Dopasować się do cyklu

Jarosław Baczyński

Praca u operatora to gotowość na ciągłe zmiany, wynikające z silnej konkurencji na rynku. Najlepszym tego przykładem jest Netia. "Rozwój naszej firmy odbywa się w cyklach. Po okresie dynamicznego rozwoju przychodzi czas na optymalizację. Kierowanie IT w tych okresach wymaga nieco innych umiejętności i innej strategii w zakresie zarządzania portfelem projektów" - mówi , dyrektor Departamentu Rozwoju Usług i Aplikacji w Netii.

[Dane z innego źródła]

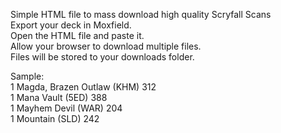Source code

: Simple HTML file to mass download high quality Scryfall Scans  
Export your deck in Moxfield.  
Open the HTML file and paste it.   
Allow your browser to download multiple files.  
Files will be stored to your downloads folder.  

Sample:   
1 Magda, Brazen Outlaw (KHM) 312  
1 Mana Vault (5ED) 388  
1 Mayhem Devil (WAR) 204  
1 Mountain (SLD) 242 
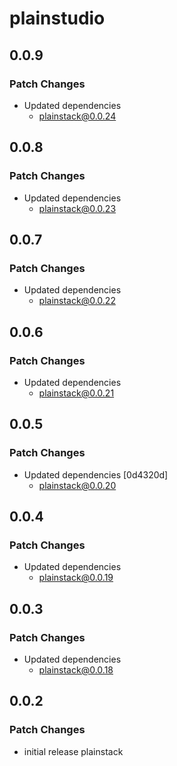# plainstudio

## 0.0.9

### Patch Changes

- Updated dependencies
  - plainstack@0.0.24

## 0.0.8

### Patch Changes

- Updated dependencies
  - plainstack@0.0.23

## 0.0.7

### Patch Changes

- Updated dependencies
  - plainstack@0.0.22

## 0.0.6

### Patch Changes

- Updated dependencies
  - plainstack@0.0.21

## 0.0.5

### Patch Changes

- Updated dependencies [0d4320d]
  - plainstack@0.0.20

## 0.0.4

### Patch Changes

- Updated dependencies
  - plainstack@0.0.19

## 0.0.3

### Patch Changes

- Updated dependencies
  - plainstack@0.0.18

## 0.0.2

### Patch Changes

- initial release plainstack
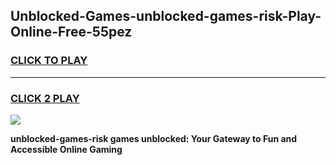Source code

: 
## Unblocked-Games-unblocked-games-risk-Play-Online-Free-55pez
<h3>
<a href="https://premium76.site?title=unblocked-games-risk&ref=26A">CLICK TO PLAY</a></h3>
<hr>

<h3>
<a href="https://premium76.site?title=unblocked-games-risk&ref=26A">CLICK 2 PLAY</a>
  
</h3>

<a href="https://premium76.site?title=unblocked-games-risk&ref=26A"><img src="https://clearcache.store/games.png"></a>


**unblocked-games-risk games unblocked: Your Gateway to Fun and Accessible Online Gaming**
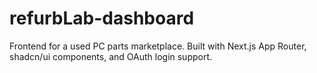 # refurbLab-dashboard
Frontend for a used PC parts marketplace. Built with Next.js App Router, shadcn/ui components, and OAuth login support.
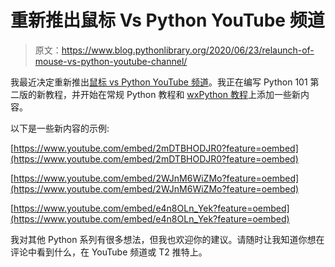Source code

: # 重新推出鼠标 Vs Python YouTube 频道

> 原文：<https://www.blog.pythonlibrary.org/2020/06/23/relaunch-of-mouse-vs-python-youtube-channel/>

我最近决定重新推出[鼠标 vs Python YouTube 频道](https://www.youtube.com/c/MouseVsPython)。我正在编写 Python 101 第二版的新教程，并开始在常规 Python 教程和 [wxPython 教程](https://www.youtube.com/watch?v=2WJnM6WiZMo&list=PLN0iJDXT7K2ttbpT4tulztl3PgUM25Dn_)上添加一些新内容。

以下是一些新内容的示例:

[https://www.youtube.com/embed/2mDTBHODJR0?feature=oembed](https://www.youtube.com/embed/2mDTBHODJR0?feature=oembed)

[https://www.youtube.com/embed/2WJnM6WiZMo?feature=oembed](https://www.youtube.com/embed/2WJnM6WiZMo?feature=oembed)

[https://www.youtube.com/embed/e4n8OLn_Yek?feature=oembed](https://www.youtube.com/embed/e4n8OLn_Yek?feature=oembed)

我对其他 Python 系列有很多想法，但我也欢迎你的建议。请随时让我知道你想在评论中看到什么，在 YouTube 频道或 T2 推特上。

Firma, która kilka lat temu jako jedna z pierwszych rzuciła wyzwanie narodowemu operatorowi, cały czas walczy o uzyskanie trwałej rentowności. Przez lata Netia starała się zdobyć udziały zarówno na rynku abonentów indywidualnych, jak i korporacyjnych, w detalu i w hurcie. Niedawno Netia sprzedała dział odpowiedzialny za hurtowy handel międzynarodowym ruchem telekomunikacyjnym‚ czyli część spółki Premium Internet, kupionej zaledwie rok wcześniej.

Kilka miesięcy temu operator zaczął sprzedawać usługi głosowe abonentom TP i oczekuje, że w tym roku zdobędzie ok. 150 tys. takich klientów. Firma była też zaangażowana w budowę P4, operatora sieci Play, którego udziały także sprzedała niedawno, a pozyskane fundusze przeznaczy na rozwój oferty internetowej. Kierownictwo nadal potwierdza strategię rozwoju kompletnych usług dla klientów - w tym komórkowych - zrealizowanych jako wirtualny operator komórkowy. Od prawie roku Netia zaciekle walczy o udziały w rynku internetowym. Operator jest już trzecim, co do wielkości dostawcą Internetu w Polsce. Ma prawie 200 tys. abonentów i do końca br. chce podwoić tę liczbę.

Elegancka, spójna architektura

Zmiany strategii i rozwój nowych usług mają duży wpływ na systemy IT rozwijane przez Netię, przede wszystkim na system CRM Clarify firmy Amdocs. Wdrożony przed pięciu laty, ma jedną ogromną zaletę - spójną bazę klientów (customer master data) i produktów (product master data). "Dzięki temu - mimo wszystkich zmian - mogliśmy zachować elegancką, spójną architekturę" - mówi Jarosław Baczyński. Czasem jednak okazuje się to pewnym ograniczeniem. W związku z szybkim tempem zmian w ofercie, niemal co miesiąc trzeba dokonywać w systemie modyfikacji, które z racji dość archaicznych rozwiązań programistycznych są dość trudne w implementacji. "Osiągnęliśmy nie lada wprawę we wprowadzaniu kolejnych wersji systemu. Według znanych mi benchmarkingów, w firmach telekomunikacyjnych używających Amdocs CRM średni czas na wypuszczenie nowego release'u to 2-3 miesiące. My robimy to średnio w sześć tygodni" - opowiada.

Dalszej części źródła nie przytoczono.